Tuesday, February 4, 2020

I Buy Tires With Home Cookin'


The Big City
Part 4 of 28

Now that I’ve seen both sides of the equation in this deal -- how it is in the small town and The Big City -- I can finally say with pretty good authority that the Big City, for all its bragging, hasn’t got anything over the small town. I'm able to see what’s good and what’s bad, and I’m telling everyone who’ll listen. And there's a lot of stubborn idiots out there. But no one can talk me out of it once I’ve made up my mind. Consider this a one-man stampede over the Big City!

Immediately when I start thinking of the baker, the butcher, and the new tire pusher back in the small town, I first think of the values I learned there. I think through all this stuff and you know how tears well up in your eyes? That’s what it is for me, except they're gushers. I get sentimental, then my whole life sweetens, then reality hits me squarely in the face -- the Big City I foolishly moved to -- and I go whole hog ballistic, with the terrible consequences of punishing myself. Crying and complaining that things aren’t what they used to be, to the point of denying myself supper and going to bed hungry.

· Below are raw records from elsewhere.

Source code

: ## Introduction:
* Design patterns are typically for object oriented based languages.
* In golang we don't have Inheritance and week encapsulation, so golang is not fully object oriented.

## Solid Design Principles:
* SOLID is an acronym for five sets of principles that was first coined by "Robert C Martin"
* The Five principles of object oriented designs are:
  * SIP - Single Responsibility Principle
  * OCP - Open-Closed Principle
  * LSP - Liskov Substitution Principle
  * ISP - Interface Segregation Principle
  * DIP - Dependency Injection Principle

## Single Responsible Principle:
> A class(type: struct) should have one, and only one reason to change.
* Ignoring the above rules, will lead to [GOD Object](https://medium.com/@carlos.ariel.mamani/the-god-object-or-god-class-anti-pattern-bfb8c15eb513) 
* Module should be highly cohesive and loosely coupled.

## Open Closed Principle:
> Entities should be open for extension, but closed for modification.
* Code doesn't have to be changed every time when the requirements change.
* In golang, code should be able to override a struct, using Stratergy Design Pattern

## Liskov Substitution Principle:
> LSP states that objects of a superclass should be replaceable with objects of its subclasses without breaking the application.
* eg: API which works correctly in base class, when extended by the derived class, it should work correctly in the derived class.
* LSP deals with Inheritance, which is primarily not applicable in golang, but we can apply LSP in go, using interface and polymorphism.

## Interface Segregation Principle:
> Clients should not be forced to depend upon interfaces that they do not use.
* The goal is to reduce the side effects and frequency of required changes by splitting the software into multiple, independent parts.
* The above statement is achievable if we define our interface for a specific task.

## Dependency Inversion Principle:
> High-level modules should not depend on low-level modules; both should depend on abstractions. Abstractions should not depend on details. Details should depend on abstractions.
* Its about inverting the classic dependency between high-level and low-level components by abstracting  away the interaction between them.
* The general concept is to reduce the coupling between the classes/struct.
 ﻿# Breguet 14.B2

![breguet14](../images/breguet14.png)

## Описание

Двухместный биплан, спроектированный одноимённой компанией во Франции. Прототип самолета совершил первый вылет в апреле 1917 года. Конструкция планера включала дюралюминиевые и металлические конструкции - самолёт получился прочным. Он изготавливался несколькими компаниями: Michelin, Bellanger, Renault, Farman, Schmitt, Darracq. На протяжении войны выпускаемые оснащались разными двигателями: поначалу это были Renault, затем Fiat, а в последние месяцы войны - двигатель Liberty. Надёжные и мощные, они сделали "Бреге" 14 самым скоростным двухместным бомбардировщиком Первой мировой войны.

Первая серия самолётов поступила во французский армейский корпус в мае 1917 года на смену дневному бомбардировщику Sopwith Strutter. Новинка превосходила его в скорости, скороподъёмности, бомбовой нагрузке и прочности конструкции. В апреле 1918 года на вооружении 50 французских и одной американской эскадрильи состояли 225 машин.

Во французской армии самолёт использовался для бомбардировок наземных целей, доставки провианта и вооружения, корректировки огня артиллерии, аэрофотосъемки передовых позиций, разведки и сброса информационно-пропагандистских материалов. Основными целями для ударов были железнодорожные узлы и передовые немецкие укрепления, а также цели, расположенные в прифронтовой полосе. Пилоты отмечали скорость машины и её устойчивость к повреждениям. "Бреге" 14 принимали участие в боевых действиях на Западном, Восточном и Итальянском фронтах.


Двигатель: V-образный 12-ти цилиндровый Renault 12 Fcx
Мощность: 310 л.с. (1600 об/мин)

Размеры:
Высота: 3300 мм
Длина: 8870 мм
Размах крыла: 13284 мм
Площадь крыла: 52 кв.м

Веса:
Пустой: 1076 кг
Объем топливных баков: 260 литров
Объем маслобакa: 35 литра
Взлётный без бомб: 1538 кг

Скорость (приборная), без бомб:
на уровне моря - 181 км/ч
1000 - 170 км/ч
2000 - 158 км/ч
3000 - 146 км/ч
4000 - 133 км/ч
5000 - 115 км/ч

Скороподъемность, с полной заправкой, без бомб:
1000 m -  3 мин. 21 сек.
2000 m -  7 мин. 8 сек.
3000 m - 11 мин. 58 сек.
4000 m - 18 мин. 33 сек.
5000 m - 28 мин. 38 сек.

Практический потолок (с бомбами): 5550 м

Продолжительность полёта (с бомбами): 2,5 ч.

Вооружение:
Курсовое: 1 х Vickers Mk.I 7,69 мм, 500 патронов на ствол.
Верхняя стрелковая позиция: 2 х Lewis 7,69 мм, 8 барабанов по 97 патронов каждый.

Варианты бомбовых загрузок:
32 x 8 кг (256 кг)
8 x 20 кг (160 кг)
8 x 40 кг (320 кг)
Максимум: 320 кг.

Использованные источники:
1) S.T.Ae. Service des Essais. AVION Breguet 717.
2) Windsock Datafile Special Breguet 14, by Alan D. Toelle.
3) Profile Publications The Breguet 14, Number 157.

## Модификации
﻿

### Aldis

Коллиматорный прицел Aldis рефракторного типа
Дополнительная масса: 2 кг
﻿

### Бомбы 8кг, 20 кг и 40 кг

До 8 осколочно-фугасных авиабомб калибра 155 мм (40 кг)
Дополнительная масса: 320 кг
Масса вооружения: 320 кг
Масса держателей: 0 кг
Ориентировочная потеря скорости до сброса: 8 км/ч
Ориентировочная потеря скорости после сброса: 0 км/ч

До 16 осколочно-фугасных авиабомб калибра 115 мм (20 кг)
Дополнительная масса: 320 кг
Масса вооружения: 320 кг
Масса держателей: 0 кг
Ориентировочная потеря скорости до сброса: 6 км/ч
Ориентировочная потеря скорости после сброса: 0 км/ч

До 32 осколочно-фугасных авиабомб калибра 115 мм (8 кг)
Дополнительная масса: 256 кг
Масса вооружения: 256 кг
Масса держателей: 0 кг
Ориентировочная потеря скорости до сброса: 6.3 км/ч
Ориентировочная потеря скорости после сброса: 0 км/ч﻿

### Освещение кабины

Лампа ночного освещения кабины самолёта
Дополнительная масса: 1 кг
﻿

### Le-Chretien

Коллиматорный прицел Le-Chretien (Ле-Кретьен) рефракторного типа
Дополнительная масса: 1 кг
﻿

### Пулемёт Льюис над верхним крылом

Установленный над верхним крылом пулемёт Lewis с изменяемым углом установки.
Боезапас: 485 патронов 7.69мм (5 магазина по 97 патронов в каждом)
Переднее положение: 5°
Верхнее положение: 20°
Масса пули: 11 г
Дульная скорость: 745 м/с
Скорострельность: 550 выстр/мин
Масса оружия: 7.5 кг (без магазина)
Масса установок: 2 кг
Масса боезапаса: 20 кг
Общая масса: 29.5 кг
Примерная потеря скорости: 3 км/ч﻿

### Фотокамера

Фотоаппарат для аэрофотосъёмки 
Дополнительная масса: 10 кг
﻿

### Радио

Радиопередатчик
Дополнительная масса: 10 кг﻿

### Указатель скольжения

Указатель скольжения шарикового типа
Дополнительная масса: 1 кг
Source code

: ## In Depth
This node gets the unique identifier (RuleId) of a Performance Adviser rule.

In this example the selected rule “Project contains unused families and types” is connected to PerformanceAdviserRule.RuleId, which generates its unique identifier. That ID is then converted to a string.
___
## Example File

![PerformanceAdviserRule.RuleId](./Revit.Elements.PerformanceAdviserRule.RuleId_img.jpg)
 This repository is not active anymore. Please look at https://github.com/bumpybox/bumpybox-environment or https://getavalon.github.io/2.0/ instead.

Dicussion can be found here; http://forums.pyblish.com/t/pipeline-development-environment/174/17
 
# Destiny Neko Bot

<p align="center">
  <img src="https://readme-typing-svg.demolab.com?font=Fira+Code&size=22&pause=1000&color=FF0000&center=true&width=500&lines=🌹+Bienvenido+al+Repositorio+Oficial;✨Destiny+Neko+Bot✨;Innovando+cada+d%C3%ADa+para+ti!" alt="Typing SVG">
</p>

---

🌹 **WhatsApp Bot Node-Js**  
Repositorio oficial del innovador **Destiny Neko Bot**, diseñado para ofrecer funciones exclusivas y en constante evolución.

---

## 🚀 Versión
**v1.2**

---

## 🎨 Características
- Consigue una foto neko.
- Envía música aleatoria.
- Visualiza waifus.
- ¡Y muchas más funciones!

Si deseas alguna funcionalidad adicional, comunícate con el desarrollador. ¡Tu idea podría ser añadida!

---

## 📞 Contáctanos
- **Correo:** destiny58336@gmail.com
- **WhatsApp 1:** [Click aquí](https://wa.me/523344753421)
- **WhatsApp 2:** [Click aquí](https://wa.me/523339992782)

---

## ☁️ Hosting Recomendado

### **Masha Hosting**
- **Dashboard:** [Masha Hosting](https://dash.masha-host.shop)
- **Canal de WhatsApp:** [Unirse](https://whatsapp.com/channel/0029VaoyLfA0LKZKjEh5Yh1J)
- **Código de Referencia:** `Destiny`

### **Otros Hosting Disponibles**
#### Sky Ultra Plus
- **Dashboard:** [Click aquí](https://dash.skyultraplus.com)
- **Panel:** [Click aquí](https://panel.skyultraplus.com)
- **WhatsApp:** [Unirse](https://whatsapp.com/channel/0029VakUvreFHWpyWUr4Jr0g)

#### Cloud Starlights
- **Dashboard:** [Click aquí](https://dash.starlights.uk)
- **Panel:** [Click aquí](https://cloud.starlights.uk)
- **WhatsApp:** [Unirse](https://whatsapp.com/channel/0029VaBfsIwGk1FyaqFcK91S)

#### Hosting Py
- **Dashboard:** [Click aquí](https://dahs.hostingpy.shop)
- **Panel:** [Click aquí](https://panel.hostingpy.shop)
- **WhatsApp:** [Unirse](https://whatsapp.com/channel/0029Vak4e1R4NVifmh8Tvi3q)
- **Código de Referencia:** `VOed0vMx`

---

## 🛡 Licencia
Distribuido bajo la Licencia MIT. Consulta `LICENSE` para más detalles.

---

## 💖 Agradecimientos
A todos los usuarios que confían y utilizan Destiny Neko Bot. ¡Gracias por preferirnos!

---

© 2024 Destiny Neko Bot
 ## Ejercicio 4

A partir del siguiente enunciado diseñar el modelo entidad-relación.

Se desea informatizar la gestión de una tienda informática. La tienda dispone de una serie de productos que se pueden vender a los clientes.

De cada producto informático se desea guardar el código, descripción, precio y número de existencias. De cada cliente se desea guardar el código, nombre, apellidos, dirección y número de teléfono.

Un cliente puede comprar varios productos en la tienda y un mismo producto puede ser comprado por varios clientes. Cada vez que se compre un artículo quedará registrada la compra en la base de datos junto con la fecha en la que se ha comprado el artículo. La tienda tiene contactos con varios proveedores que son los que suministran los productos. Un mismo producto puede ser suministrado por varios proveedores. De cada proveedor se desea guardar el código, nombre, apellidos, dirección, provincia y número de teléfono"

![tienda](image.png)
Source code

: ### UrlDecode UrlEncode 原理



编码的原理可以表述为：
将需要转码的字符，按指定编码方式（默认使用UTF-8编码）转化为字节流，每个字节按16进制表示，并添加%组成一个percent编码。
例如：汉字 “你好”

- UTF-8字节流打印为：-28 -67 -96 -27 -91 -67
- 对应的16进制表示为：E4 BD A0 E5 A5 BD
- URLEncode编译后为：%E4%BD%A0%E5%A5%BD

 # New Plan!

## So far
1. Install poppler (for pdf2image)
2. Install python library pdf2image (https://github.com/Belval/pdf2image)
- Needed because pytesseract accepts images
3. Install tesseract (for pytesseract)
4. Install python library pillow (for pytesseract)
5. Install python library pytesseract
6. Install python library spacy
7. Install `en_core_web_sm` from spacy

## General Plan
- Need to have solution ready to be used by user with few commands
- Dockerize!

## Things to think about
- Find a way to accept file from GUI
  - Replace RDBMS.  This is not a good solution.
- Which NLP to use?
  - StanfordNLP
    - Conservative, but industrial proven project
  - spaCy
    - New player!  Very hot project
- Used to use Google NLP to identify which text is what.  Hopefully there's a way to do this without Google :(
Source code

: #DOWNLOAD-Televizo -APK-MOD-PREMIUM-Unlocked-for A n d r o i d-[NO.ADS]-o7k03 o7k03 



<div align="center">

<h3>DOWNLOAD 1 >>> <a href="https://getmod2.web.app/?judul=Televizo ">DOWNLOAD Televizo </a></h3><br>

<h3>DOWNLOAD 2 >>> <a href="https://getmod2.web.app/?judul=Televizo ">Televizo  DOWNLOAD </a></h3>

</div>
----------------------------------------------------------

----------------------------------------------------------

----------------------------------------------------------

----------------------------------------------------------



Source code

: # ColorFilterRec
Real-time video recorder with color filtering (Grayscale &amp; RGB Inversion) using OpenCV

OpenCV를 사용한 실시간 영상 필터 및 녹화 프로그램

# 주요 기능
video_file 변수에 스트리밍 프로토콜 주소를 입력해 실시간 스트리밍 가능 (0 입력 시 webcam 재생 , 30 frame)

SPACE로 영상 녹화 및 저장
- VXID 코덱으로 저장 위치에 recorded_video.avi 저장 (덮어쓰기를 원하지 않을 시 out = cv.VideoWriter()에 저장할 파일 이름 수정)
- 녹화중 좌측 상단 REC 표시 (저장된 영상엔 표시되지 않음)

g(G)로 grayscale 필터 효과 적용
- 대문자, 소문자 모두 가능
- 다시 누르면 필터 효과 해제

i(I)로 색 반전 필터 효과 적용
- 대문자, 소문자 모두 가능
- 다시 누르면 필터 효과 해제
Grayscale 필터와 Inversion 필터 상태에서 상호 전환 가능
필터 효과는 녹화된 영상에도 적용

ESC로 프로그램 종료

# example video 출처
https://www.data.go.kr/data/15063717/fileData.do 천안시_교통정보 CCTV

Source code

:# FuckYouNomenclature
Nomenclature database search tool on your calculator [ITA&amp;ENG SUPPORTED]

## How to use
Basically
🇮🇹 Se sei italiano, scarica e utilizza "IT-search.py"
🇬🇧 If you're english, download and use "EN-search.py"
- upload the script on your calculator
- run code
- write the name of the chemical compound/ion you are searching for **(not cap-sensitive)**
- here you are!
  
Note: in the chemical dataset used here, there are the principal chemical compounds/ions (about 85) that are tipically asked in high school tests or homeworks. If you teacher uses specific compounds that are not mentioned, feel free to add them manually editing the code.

I let my mind drift. The small town, gotta love it. It’s incredible now when I think back on it how much money I owe to so many people. And today I have the new tire guy in mind for some reason. Mostly for the many ways I deprived him of a good living by never having the exact change in paying for a tire. And he’d always shave a little off the price, giving me the comfort of riding on tires not bald or knobby while I only put out a few shekels.

I still have to think he was always glad to see me coming. Him with that small town grin you can't help but love in small town merchants. It conveys a lot, that he and I are friends, with there being no doubt that we go together -- merchant and customer -- and if anything threatens the fragile balance of that relationship everything could go to hell and we’d both be in a pickle, and not just us but the rest of the population that depends so much on keeping the system in place. Because, really, we might not survive through the day if we veered from it so much as a silly millimeter!

In the Big City, however, just to offer one stark contrast, it’s dog eat dog till the last dog’s dead, which is any minute now! How do they avoid the fragile balance of the small town? There’s always new population they've never heard of washing up on the Big City’s shores. Rubes like me from the small town as well as immigration from other Big Cities, mostly lowlife cheapskates who don’t pay their bills showing up to take advantage of the Big City largesse, more fraudulent in the long run but manageable in the short. Because everything they do depends on volume. If the tire dealer loses half his inventory to vandals, he makes it up on volume. But in the small town, a vandal takes one tire it takes the dealer a full nine years to make up the loss.

I needed a couple new tires just a few weeks ago. And, yes, I went to the Big City sharks, who wouldn’t look the other way and give me the tires as loaners for a six-month test drive. These despicable sharks wanted cash, or worse, credit. It knocked me for a loop and that night I fell asleep longing for the glories of the small town, where I might ride on free tires till they popped. Because in the small town a few promises and an occasional apple pie goes a long way. Gets me from place to place.